= What to work on =
For the material that follows, return exactly the lines from the one with "values of a" through the one with "left-to-right and top-to-bottom.", both ends included.

= Data section =
=== Section Start ===

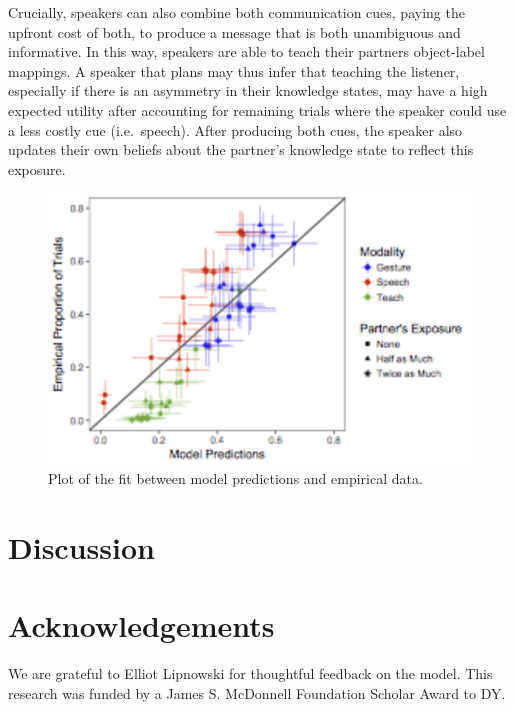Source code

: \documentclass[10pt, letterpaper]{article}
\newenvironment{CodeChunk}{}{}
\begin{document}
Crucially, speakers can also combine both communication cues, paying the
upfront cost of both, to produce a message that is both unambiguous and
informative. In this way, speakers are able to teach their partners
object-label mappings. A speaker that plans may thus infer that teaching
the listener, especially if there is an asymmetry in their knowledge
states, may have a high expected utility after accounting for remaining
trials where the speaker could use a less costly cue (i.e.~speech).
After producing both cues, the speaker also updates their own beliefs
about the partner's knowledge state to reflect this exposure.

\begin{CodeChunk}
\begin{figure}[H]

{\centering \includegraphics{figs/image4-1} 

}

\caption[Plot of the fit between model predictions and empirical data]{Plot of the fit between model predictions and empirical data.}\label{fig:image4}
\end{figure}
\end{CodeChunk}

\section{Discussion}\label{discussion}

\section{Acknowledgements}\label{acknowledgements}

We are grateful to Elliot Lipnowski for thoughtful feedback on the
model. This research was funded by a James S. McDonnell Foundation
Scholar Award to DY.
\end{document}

=== Section End ===
=== Section Start ===

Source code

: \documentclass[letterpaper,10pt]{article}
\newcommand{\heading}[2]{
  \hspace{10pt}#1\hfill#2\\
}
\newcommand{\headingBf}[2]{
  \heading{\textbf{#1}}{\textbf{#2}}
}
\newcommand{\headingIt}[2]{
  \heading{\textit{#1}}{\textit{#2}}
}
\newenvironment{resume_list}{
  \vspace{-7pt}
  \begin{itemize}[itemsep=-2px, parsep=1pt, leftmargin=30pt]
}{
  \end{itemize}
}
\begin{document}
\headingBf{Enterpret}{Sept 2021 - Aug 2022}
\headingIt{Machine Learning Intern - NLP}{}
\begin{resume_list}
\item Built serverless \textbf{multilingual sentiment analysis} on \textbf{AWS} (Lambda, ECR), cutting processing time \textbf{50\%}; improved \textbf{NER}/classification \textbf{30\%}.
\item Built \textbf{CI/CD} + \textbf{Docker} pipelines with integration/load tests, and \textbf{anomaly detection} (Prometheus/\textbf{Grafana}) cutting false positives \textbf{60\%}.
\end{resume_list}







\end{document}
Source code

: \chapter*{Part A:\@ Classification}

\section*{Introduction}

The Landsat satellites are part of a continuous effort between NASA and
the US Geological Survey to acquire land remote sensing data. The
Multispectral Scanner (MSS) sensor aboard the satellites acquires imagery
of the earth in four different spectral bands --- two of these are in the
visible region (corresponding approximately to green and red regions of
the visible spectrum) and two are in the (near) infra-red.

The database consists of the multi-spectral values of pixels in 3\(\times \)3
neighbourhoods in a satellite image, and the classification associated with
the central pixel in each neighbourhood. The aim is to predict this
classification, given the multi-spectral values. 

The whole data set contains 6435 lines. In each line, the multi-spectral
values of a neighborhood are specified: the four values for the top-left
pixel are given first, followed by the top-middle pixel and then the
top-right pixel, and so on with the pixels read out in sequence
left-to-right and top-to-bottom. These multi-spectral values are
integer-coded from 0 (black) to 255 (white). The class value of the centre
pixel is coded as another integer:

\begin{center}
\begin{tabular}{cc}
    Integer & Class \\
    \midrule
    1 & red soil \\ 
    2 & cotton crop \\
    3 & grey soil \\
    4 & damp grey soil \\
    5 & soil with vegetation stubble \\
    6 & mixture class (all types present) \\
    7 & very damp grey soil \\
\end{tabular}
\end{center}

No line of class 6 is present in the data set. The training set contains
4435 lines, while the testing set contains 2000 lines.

=== Section End ===

= Answer area =
values of a neighborhood are specified: the four values for the top-left
pixel are given first, followed by the top-middle pixel and then the
top-right pixel, and so on with the pixels read out in sequence
left-to-right and top-to-bottom. These multi-spectral values are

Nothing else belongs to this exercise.